TASK INSTRUCTIONS: Could you copy every line of the data that contains "string"?

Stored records

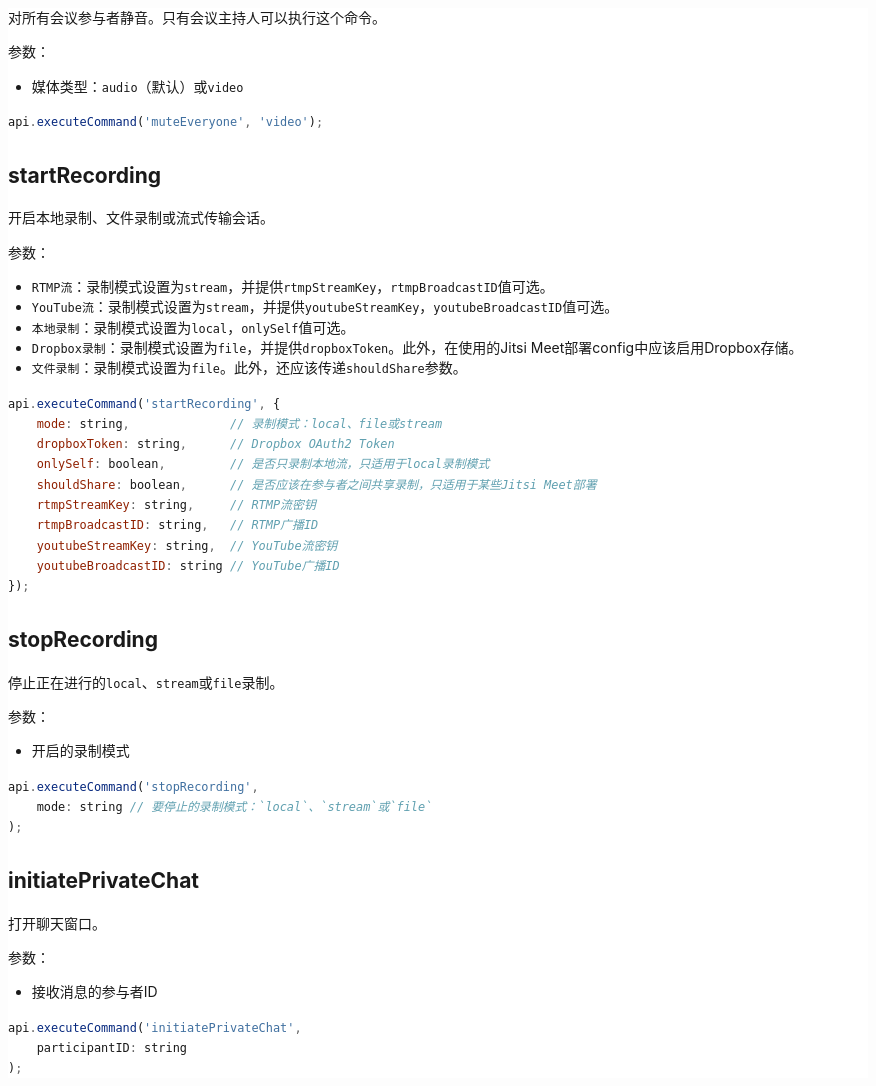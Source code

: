 对所有会议参与者静音。只有会议主持人可以执行这个命令。

参数：
+ 媒体类型：`audio`（默认）或`video`

```javascript
api.executeCommand('muteEveryone', 'video');
```

## startRecording

开启本地录制、文件录制或流式传输会话。

参数：
+ `RTMP流`：录制模式设置为`stream`，并提供`rtmpStreamKey`，`rtmpBroadcastID`值可选。
+ `YouTube流`：录制模式设置为`stream`，并提供`youtubeStreamKey`，`youtubeBroadcastID`值可选。
+ `本地录制`：录制模式设置为`local`，`onlySelf`值可选。
+ `Dropbox录制`：录制模式设置为`file`，并提供`dropboxToken`。此外，在使用的Jitsi Meet部署config中应该启用Dropbox存储。
+ `文件录制`：录制模式设置为`file`。此外，还应该传递`shouldShare`参数。

```javascript
api.executeCommand('startRecording', {
    mode: string,              // 录制模式：local、file或stream
    dropboxToken: string,      // Dropbox OAuth2 Token
    onlySelf: boolean,         // 是否只录制本地流，只适用于local录制模式
    shouldShare: boolean,      // 是否应该在参与者之间共享录制，只适用于某些Jitsi Meet部署
    rtmpStreamKey: string,     // RTMP流密钥
    rtmpBroadcastID: string,   // RTMP广播ID
    youtubeStreamKey: string,  // YouTube流密钥
    youtubeBroadcastID: string // YouTube广播ID
});
```

## stopRecording

停止正在进行的`local`、`stream`或`file`录制。

参数：
+ 开启的录制模式

```javascript
api.executeCommand('stopRecording',
    mode: string // 要停止的录制模式：`local`、`stream`或`file`
);
```

## initiatePrivateChat

打开聊天窗口。

参数：
+ 接收消息的参与者ID

```javascript
api.executeCommand('initiatePrivateChat',
    participantID: string
);
```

ANSWER FOR THIS EXERCISE:
    mode: string,              // 录制模式：local、file或stream
    dropboxToken: string,      // Dropbox OAuth2 Token
    rtmpStreamKey: string,     // RTMP流密钥
    rtmpBroadcastID: string,   // RTMP广播ID
    youtubeStreamKey: string,  // YouTube流密钥
    youtubeBroadcastID: string // YouTube广播ID
    mode: string // 要停止的录制模式：`local`、`stream`或`file`
    participantID: string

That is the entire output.